The course of the crisis
of legitimacy is often complicated by the fact that different groups of rulers and
subordinates have different criteria for legitimacy. The criterion of legitimacy
is a way of testing the legitimacy of the ruler and his actions. When a society
recognizes the same basis of legitimacy, the criteria may be different. And if there
is no unanimity about the grounds for legitimacy, then the chaos of anarchy in society
is assured.

But in the presence of
a crisis, it is important not only to disclose its causes, but also to overcome
it.

 

Conclusion

 

Thus, we can draw the following
conclusions.

The realities in modern Russia
are such that authoritarian tendencies are growing in its political life. The manifestations
of these tendencies include the narrowing of the political field, the reduction
of political competition, the lack of conditions for the formation of a multi-party
system, the corruption of the elite, the distrust of business to the state, the
revision and elimination of some elements of direct democracy. Objectively, these
factors reinforce paternalistic sentiments and contribute to the personification
of political parties’power. In turn, personalized power, as world experience shows,
needs major political, economic, social projects, rituals, and new symbols, including
a linguistic one. As such, in modern Russia, the direct video bridge of the president
with the population of the country, the gathering of young people on Seliger, tough
rhetoric of the state, international image events (Universiade, Olympiad, the planned
World Cup, etc.) have become regular. Undoubtedly, not all the above-mentioned
measures are without positive significance, but at the same time they are just a
cover for real policies based on “manual management” of the state and
society.

The political stability
of the system as a whole—thus will be determined to a significant degree by
whether his popular standing begins to drift significantly downward in the
coming months, either as the patriotic fervor resulting from the invasion of
Ukraine fades or economic problems mount.

           Further development of Russia, it should
be assumed, will continue along the path of strengthening the authoritarian regime
and minimizing political competition. All possible channels of influence on public
consciousness will link the well-being of Russia for many years to come with a personalized
power, the need to combat internal and external enemies. To this end, the option
of a partial revision of the results of the privatization of the 1990s, the encouragement
of moderate nationalism, is not excluded. On this wave, mass consciousness, formed
by authoritarianism, can easily take any, even not quite legal steps for the sake
of future prosperity.

1 https://imrussia.org/ru/

2 Blyakher LE, Ogurtsova TL The
adventures of the legitimacy of power in Russia, or the re-creation of the presumption
of guilt. – The policy. Political studies. – 2006. – No. 3. P. 53-67.

3 Grigorieva E.B. Political effects
of authoritarian syndrome in the current political process in Russia. –
Bulletin of Tomsk State University. – 2014. – No. 379. P. 46-54.
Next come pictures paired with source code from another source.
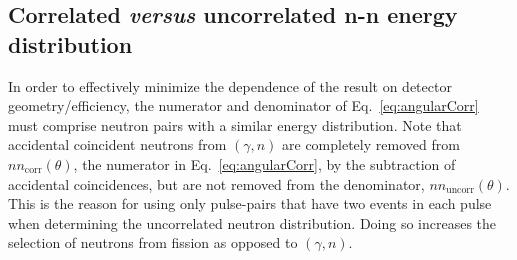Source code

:\subsection{Correlated \emph{versus} uncorrelated n-n energy distribution} 
\label{sec:n_n_erg_dist}
In order to effectively minimize the dependence of the result on detector geometry/efficiency, the numerator and denominator of Eq.~\ref{eq:angularCorr} must comprise neutron pairs with a similar energy distribution.
Note that accidental coincident neutrons from $(\gamma,n)$ are completely removed from $nn_{\text{corr}}(\theta)$, the numerator in Eq.~\ref{eq:angularCorr}, by the subtraction of accidental coincidences, but are not removed from the denominator, $nn_{\text{uncorr}}(\theta)$.
This is the reason for using only pulse-pairs that have two events in each pulse when determining the uncorrelated neutron distribution.
Doing so increases the selection of neutrons from fission as opposed to $(\gamma,n)$. 

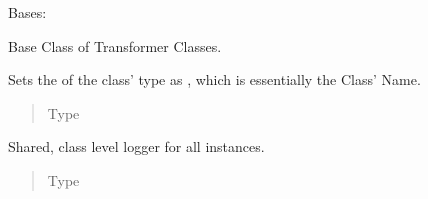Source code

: \documentclass[a4paper,10pt, twoside,english]{sphinxmanual}
\begin{document}
\begin{fulllineitems}
\label{\detokenize{base_classes/transformer:spooq2.transformer.transformer.Transformer}}
Bases: 

Base Class of Transformer Classes.

\begin{fulllineitems}
\label{\detokenize{base_classes/transformer:spooq2.transformer.transformer.Transformer.name}}
Sets the  of the class’ type as , which is essentially the Class’ Name.
\begin{quote}\begin{description}
\item[{Type}] \leavevmode
{}

\end{description}\end{quote}

\end{fulllineitems}


\begin{fulllineitems}
\label{\detokenize{base_classes/transformer:spooq2.transformer.transformer.Transformer.logger}}
Shared, class level logger for all instances.
\begin{quote}\begin{description}
\item[{Type}] \leavevmode
{}

\end{description}\end{quote}

\end{fulllineitems}



\end{fulllineitems}
\end{document}
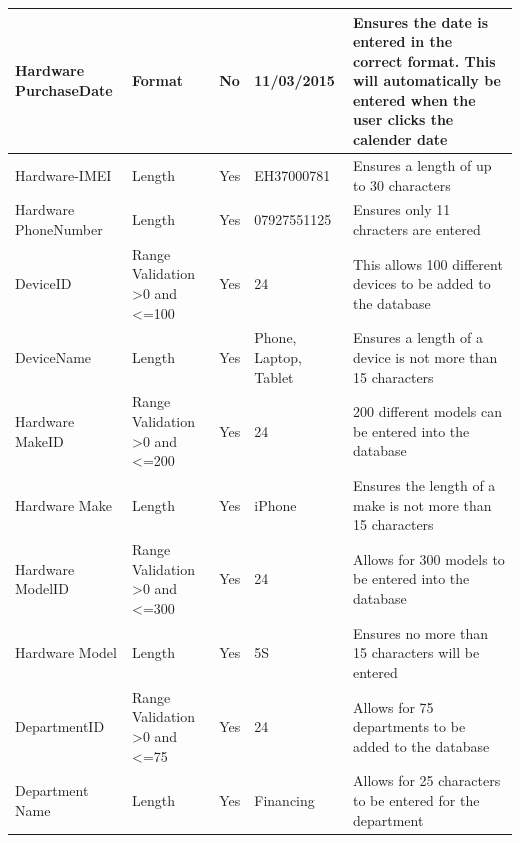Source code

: \begin{center}
\begin{longtable}{|p{2.5cm}|p{2cm}|p{3cm}|p{3cm}|p{3cm}|}
Hardware PurchaseDate               & Format                 &No                  & 11/03/2015              & Ensures the date is entered in the correct format. This will automatically be entered when the user clicks the calender date                       \\ \hline
Hardware-IMEI               & Length              &Yes                     & EH37000781               & Ensures a length of up to 30 characters                      \\ \hline
Hardware PhoneNumber                  & Length            &Yes                      & 07927551125              &   Ensures only 11 chracters are entered                      \\ \hline
DeviceID                     & Range Validation \textgreater0 and \textless=100            &Yes                       & 24                 & This allows 100 different devices to be added to the database                    \\ \hline
DeviceName                         & Length                       &Yes            & Phone, Laptop, Tablet                &  Ensures a length of a device is not more than 15 characters                     \\ \hline
Hardware MakeID                    & Range Validation \textgreater0 and \textless=200      &Yes                             & 24                 & 200 different models can be entered into the database                       \\ \hline
Hardware Make                        & Length               &Yes                    & iPhone                & Ensures the length of a make is not more than 15 characters                      \\ \hline
Hardware ModelID		& Range Validation \textgreater0 and \textless=300                      &Yes             & 24                 & Allows for 300 models to be entered into the database                        \\ \hline
Hardware Model                      & Length            &Yes                       & 5S                    & Ensures no more than 15 characters will be entered                       \\ \hline
DepartmentID 	&Range Validation \textgreater0 and \textless=75	&Yes	& 24		& Allows for 75 departments to be added to the database	\\ \hline
Department Name	& Length	&Yes	& Financing		& Allows for 25 characters to be entered for the department	\\ \hline

\end{longtable}
\end{center}
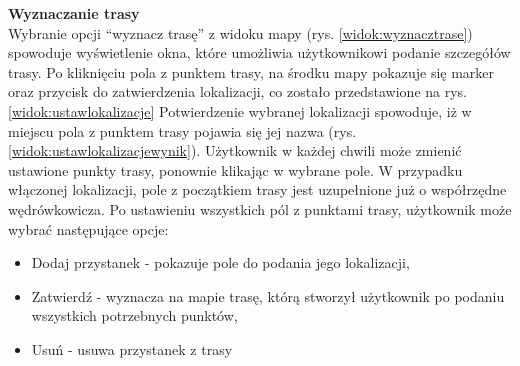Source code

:\noindent
\textbf{Wyznaczanie trasy} \\
\indent Wybranie opcji “wyznacz trasę” z widoku mapy (rys. \ref{widok:wyznacztrase}) spowoduje wyświetlenie okna, które umożliwia użytkownikowi podanie szczegółów trasy. Po kliknięciu pola z punktem trasy, na środku mapy pokazuje się marker oraz przycisk do zatwierdzenia lokalizacji, co zostało przedstawione na rys.\ref{widok:ustawlokalizacje} Potwierdzenie wybranej lokalizacji spowoduje, iż w miejscu pola z punktem trasy pojawia się jej nazwa (rys. \ref{widok:ustawlokalizacjewynik}). Użytkownik w każdej chwili może zmienić ustawione punkty trasy, ponownie klikając w wybrane pole. W przypadku włączonej lokalizacji, pole z początkiem trasy jest uzupełnione już o współrzędne wędrówkowicza. Po ustawieniu wszystkich pól z punktami trasy, użytkownik może wybrać następujące opcje:
\begin{itemize}
    \item Dodaj przystanek - pokazuje pole do podania jego lokalizacji,
    \item Zatwierdź - wyznacza na mapie trasę, którą stworzył użytkownik po podaniu wszystkich potrzebnych punktów,
    \item Usuń - usuwa przystanek z trasy
\end{itemize}

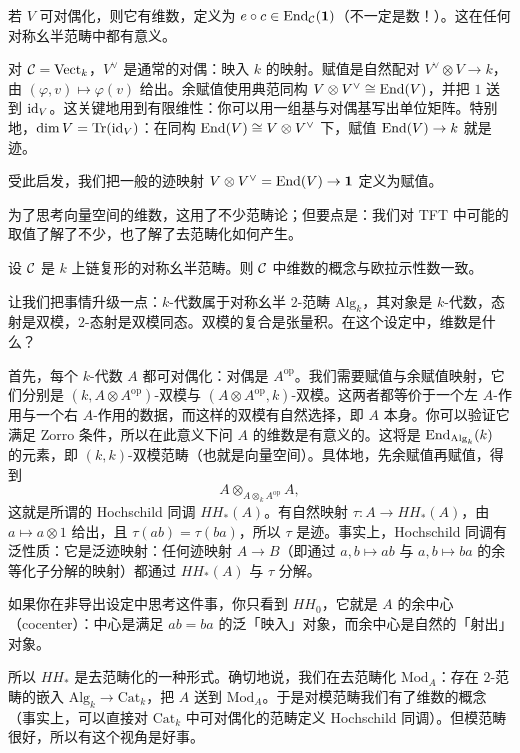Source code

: 若 $V$ 可对偶化，则它有维数，定义为 $e\circ c\in\operatorname{End}_{\mathcal{C}}(\mathbf{1})$（不一定是数！）。这在任何对称幺半范畴中都有意义。

\begin{example}
对 $\mathcal{C}=\mathrm{Vect}_k$，$V^\vee$ 是通常的对偶：映入 $k$ 的映射。赋值是自然配对 $V^\vee\otimes V\to k$，由 $(\varphi,v)\mapsto\varphi(v)$ 给出。余赋值使用典范同构 $V\otimes V^\vee\cong\operatorname{End}(V)$，并把 $1$ 送到 $\operatorname{id}_V$。这关键地用到有限维性：你可以用一组基与对偶基写出单位矩阵。特别地，$\dim V=\operatorname{Tr}(\operatorname{id}_V)$：在同构 $\operatorname{End}(V)\cong V\otimes V^\vee$ 下，赋值 $\operatorname{End}(V)\to k$ 就是迹。
\end{example}

受此启发，我们把一般的迹映射 $V\otimes V^\vee=\operatorname{End}(V)\to\mathbf{1}$ 定义为赋值。

为了思考向量空间的维数，这用了不少范畴论；但要点是：我们对 TFT 中可能的取值了解了不少，也了解了去范畴化如何产生。

\begin{example}
设 $\mathcal{C}$ 是 $k$ 上链复形的对称幺半范畴。则 $\mathcal{C}$ 中维数的概念与欧拉示性数一致。
\end{example}

\begin{example}
让我们把事情升级一点：$k$-代数属于对称幺半 $2$-范畴 $\mathrm{Alg}_k$，其对象是 $k$-代数，态射是双模，$2$-态射是双模同态。双模的复合是张量积。在这个设定中，维数是什么？

首先，每个 $k$-代数 $A$ 都可对偶化：对偶是 $A^{\mathrm{op}}$。我们需要赋值与余赋值映射，它们分别是 $(k,A\otimes A^{\mathrm{op}})$-双模与 $(A\otimes A^{\mathrm{op}},k)$-双模。这两者都等价于一个左 $A$-作用与一个右 $A$-作用的数据，而这样的双模有自然选择，即 $A$ 本身。你可以验证它满足 Zorro 条件，所以在此意义下问 $A$ 的维数是有意义的。这将是 $\operatorname{End}_{\mathrm{Alg}_k}(k)$ 的元素，即 $(k,k)$-双模范畴（也就是向量空间）。具体地，先余赋值再赋值，得到
\[
A\otimes_{A\otimes_k A^{\mathrm{op}}}A,
\]
这就是所谓的 Hochschild 同调 $HH_*(A)$。有自然映射 $\tau\colon A\to HH_*(A)$，由 $a\mapsto a\otimes 1$ 给出，且 $\tau(ab)=\tau(ba)$，所以 $\tau$ 是迹。事实上，Hochschild 同调有泛性质：它是泛迹映射：任何迹映射 $A\to B$（即通过 $a,b\mapsto ab$ 与 $a,b\mapsto ba$ 的余等化子分解的映射）都通过 $HH_*(A)$ 与 $\tau$ 分解。

如果你在非导出设定中思考这件事，你只看到 $HH_0$，它就是 $A$ 的余中心（cocenter）：中心是满足 $ab=ba$ 的泛「映入」对象，而余中心是自然的「射出」对象。
\end{example}

所以 $HH_*$ 是去范畴化的一种形式。确切地说，我们在去范畴化 $\mathrm{Mod}_A$：存在 $2$-范畴的嵌入 $\mathrm{Alg}_k\to\mathrm{Cat}_k$，把 $A$ 送到 $\mathrm{Mod}_A$。于是对模范畴我们有了维数的概念（事实上，可以直接对 $\mathrm{Cat}_k$ 中可对偶化的范畴定义 Hochschild 同调）。但模范畴很好，所以有这个视角是好事。

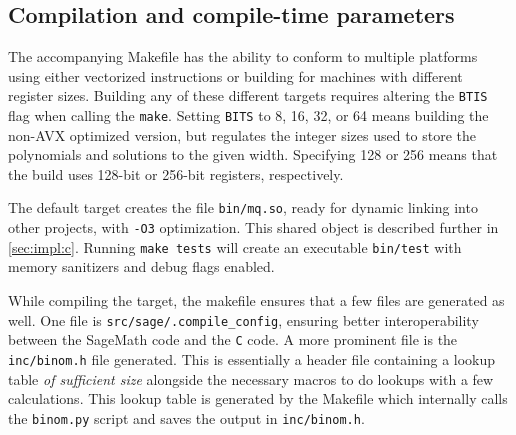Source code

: \subsection{Compilation and compile-time parameters} \label{sec:impl:compile}
The accompanying Makefile has the ability to conform to multiple platforms using either vectorized instructions or building for machines with different register sizes. Building any of these different targets requires altering the \texttt{BTIS} flag when calling the \texttt{make}. Setting \texttt{BITS} to 8, 16, 32, or 64 means building the non-AVX optimized version, but regulates the integer sizes used to store the polynomials and solutions to the given width. Specifying 128 or 256 means that the build uses 128-bit or 256-bit registers, respectively. 

The default target creates the file \texttt{bin/mq.so}, ready for dynamic linking into other projects, with \texttt{-O3} optimization. This shared object is described further in \cref{sec:impl:c}. Running \texttt{make tests} will create an executable \texttt{bin/test} with memory sanitizers and debug flags enabled. 

While compiling the target, the makefile ensures that a few files are generated as well. One file is \texttt{src/sage/.compile\_config}, ensuring better interoperability between the SageMath code and the \texttt{C} code. A more prominent file is the \texttt{inc/binom.h} file generated. This is essentially a header file containing a lookup table \textit{of sufficient size} alongside the necessary macros to do lookups with a few calculations. This lookup table is generated by the Makefile which internally calls the \texttt{binom.py} script and saves the output in \texttt{inc/binom.h}.

\newpage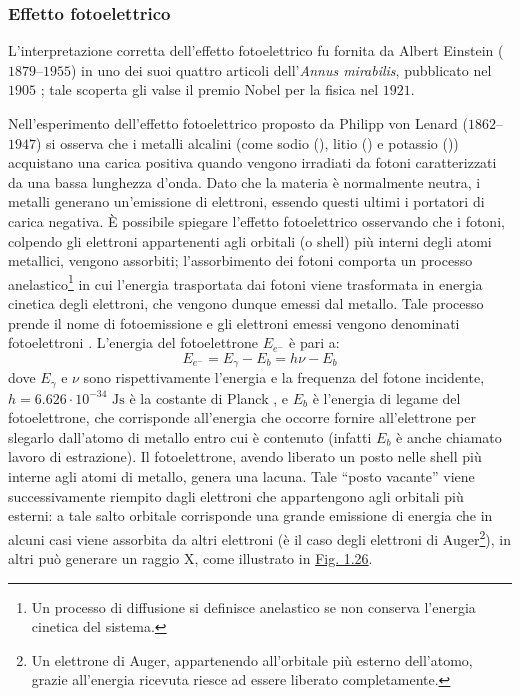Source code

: \documentclass[12pt,a4paper,twoside]{report}
\begin{document}
	\subsubsection{Effetto fotoelettrico}\label{par:effetto_fotoelettrico}
	L'interpretazione corretta dell'effetto fotoelettrico fu fornita da Albert Einstein ($1879$--$1955$) in uno dei suoi quattro articoli dell'\textit{Annus mirabilis}, pubblicato nel $1905$ \cite{Einstein1905-in}; tale scoperta gli valse il premio Nobel per la fisica nel $1921$.
	
	Nell'esperimento dell'effetto fotoelettrico proposto da Philipp von Lenard ($1862$--$1947$) si osserva che i metalli alcalini (come sodio (), litio () e potassio ()) acquistano una carica positiva quando vengono irradiati da fotoni caratterizzati da una bassa lunghezza d'onda. Dato che la materia è normalmente neutra, i metalli generano un'emissione di elettroni, essendo questi ultimi i portatori di carica negativa. \`E possibile spiegare l'effetto fotoelettrico osservando che i fotoni, colpendo gli elettroni appartenenti agli orbitali (o shell) più interni degli atomi metallici, vengono assorbiti; l'assorbimento dei fotoni comporta un processo anelastico\footnote{Un processo di diffusione si definisce anelastico se non conserva l'energia cinetica del sistema.} in cui l'energia trasportata dai fotoni viene trasformata in energia cinetica degli elettroni, che vengono dunque emessi dal metallo. Tale processo prende il nome di fotoemissione e gli elettroni emessi vengono denominati fotoelettroni \cite{zucchiniNotes}. L'energia del fotoelettrone $E_{e^-}$ è pari a:
	\begin{equation}
		E_{e^-}=E_\gamma-E_b=h\nu-E_b
		\label{eq:fotoelettrico}
	\end{equation}
	dove $E_\gamma$ e $\nu$ sono rispettivamente l'energia e la frequenza del fotone incidente, $h=6.626\cdot 10^{-34}\mbox{ Js}$ è la costante di Planck \cite{planckConstant}, e $E_b$ è l'energia di legame del fotoelettrone, che corrisponde all'energia che occorre fornire all'elettrone per slegarlo dall'atomo di metallo entro cui è contenuto (infatti $E_b$ è anche chiamato lavoro di estrazione). Il fotoelettrone, avendo liberato un posto nelle shell più interne agli atomi di metallo, genera una lacuna. Tale ``posto vacante'' viene successivamente riempito dagli elettroni che appartengono agli orbitali più esterni: a tale salto orbitale corrisponde una grande emissione di energia che in alcuni casi viene assorbita da altri elettroni (è il caso degli elettroni di Auger\footnote{Un elettrone di Auger, appartenendo all'orbitale più esterno dell'atomo, grazie all'energia ricevuta riesce ad essere liberato completamente.}), in altri può generare un raggio X, come illustrato in \hyperref[fig:fotoelettrico]{Fig. 1.26}.
\end{document}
4 Rose R. The Impact of President
Putin on Popular Support for Russia’s Regime. – Post-Soviet Affairs. – 2007. –
?2. Vol. 23. P. 97-117.

5

Институциональное доверие

6
http://ec.europa.eu/commfrontoffice/publicopinion/archives/eb/eb83/eb83_first_en.pdf

7
http://www.debatingeurope.eu/debates/

8 Kalachev K. Putin without options.
– The newspaper. RU. 16.01. S. 1. Access: http: //
www.gazeta.ru/politics/2015/01/14 (circulation date 04.11.2017).